» TASK DIRECTIONS
The word "chimiques" marks the lines you need; copy each of them from the data.

>>>>

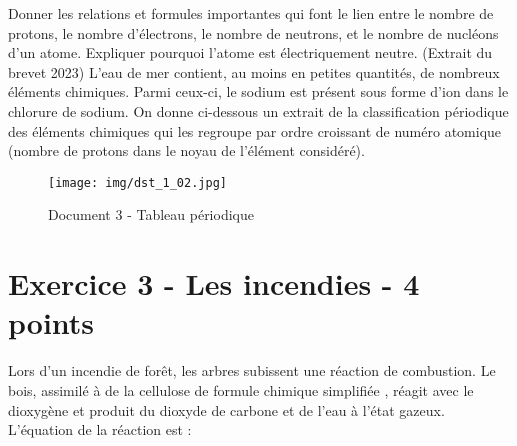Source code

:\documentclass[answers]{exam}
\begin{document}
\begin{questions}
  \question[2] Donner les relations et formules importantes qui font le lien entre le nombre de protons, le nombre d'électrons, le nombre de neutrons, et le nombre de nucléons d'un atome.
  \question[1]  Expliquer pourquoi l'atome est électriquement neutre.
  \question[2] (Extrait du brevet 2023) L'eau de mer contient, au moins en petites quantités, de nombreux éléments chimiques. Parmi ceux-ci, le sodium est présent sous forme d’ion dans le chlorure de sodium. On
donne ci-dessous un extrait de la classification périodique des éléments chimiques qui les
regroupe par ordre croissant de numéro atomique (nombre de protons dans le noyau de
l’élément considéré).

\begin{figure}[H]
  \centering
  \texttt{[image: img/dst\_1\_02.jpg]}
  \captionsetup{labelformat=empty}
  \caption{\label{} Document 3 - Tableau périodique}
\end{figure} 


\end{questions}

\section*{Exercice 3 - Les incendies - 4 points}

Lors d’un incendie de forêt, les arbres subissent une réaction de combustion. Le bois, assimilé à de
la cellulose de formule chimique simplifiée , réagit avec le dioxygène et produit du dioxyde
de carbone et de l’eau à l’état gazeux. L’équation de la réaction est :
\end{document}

<<<<
>>>>

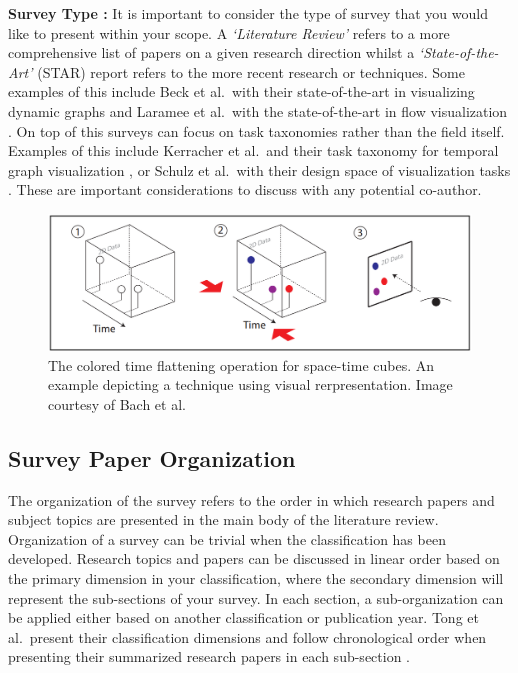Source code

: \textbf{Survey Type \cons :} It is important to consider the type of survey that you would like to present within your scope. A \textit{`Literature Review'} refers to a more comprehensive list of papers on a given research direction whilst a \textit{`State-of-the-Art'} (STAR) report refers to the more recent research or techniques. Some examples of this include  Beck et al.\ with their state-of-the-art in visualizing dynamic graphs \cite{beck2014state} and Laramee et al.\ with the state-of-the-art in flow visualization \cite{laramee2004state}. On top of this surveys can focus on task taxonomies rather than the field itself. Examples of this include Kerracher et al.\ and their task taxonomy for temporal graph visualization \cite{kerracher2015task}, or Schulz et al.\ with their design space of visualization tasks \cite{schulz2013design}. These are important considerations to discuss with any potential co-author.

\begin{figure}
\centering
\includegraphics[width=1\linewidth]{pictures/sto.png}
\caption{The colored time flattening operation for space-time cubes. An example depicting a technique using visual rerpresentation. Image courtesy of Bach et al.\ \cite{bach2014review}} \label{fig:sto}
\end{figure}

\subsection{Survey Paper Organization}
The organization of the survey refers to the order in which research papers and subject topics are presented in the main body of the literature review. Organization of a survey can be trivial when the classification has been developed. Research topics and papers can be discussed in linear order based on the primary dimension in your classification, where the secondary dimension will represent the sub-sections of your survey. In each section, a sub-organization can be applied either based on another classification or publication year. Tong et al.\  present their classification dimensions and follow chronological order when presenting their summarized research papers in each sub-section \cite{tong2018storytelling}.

<<<<

» ANSWER FOR THIS EXERCISE
  \question[2] (Extrait du brevet 2023) L'eau de mer contient, au moins en petites quantités, de nombreux éléments chimiques. Parmi ceux-ci, le sodium est présent sous forme d’ion dans le chlorure de sodium. On
donne ci-dessous un extrait de la classification périodique des éléments chimiques qui les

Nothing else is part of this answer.